§ **LISTED ENTRIES**
[Start of Attachment]
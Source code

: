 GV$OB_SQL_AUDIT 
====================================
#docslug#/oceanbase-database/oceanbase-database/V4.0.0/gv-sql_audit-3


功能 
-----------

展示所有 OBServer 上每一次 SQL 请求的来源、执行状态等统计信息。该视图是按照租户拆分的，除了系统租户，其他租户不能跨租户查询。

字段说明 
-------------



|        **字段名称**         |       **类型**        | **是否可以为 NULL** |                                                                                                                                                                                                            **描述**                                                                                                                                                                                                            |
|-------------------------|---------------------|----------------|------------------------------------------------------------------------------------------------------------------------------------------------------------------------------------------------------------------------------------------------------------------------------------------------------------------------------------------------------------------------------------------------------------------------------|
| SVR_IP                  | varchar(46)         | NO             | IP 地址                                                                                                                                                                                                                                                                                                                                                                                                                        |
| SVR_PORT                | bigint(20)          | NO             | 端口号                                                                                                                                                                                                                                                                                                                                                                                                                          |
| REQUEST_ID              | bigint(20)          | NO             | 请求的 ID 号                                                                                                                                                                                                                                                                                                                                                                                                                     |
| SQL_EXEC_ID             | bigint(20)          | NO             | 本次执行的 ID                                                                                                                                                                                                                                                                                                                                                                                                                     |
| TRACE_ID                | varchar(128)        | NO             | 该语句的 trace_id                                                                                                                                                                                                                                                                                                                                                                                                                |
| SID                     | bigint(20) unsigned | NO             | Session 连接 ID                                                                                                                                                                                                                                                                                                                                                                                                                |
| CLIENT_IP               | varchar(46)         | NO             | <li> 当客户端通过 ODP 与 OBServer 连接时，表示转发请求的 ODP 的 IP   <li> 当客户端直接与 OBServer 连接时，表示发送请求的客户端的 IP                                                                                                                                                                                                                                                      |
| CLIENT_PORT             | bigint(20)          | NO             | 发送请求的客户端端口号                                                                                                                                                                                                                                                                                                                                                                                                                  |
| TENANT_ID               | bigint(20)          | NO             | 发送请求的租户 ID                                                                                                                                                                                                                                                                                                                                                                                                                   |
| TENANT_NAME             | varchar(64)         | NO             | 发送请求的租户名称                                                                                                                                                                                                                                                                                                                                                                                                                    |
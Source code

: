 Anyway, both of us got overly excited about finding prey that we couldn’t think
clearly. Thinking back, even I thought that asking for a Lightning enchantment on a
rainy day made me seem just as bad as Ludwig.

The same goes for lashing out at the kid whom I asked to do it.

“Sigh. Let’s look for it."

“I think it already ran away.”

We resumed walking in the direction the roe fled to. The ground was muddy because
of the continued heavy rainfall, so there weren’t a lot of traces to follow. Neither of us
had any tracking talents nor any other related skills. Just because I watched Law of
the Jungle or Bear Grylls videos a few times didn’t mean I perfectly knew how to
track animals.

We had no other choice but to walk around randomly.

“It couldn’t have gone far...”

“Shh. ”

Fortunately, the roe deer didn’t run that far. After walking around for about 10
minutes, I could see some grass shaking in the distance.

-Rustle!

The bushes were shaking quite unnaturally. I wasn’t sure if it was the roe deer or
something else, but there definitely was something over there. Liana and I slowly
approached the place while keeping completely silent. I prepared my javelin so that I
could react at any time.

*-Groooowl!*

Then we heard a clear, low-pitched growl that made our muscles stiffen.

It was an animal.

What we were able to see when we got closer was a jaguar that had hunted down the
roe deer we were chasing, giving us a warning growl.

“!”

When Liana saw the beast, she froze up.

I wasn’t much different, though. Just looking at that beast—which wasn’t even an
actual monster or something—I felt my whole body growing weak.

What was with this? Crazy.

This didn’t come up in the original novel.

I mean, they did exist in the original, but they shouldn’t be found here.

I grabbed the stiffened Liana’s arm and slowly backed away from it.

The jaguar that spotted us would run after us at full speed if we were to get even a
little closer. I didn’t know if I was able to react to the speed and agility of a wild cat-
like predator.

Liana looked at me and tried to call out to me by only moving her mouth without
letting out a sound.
[End of Attachment]
§ **WHAT THE TASK ASKS**
Only one part of the material above is to be transcribed, namely the lines starting with the line that has "Fortunately, the roe" and going on through the line that has "something else, but", exactly as they stand.

§ **RESPONSE TO THE TASK**
Fortunately, the roe deer didn’t run that far. After walking around for about 10
minutes, I could see some grass shaking in the distance.

-Rustle!

The bushes were shaking quite unnaturally. I wasn’t sure if it was the roe deer or
something else, but there definitely was something over there. Liana and I slowly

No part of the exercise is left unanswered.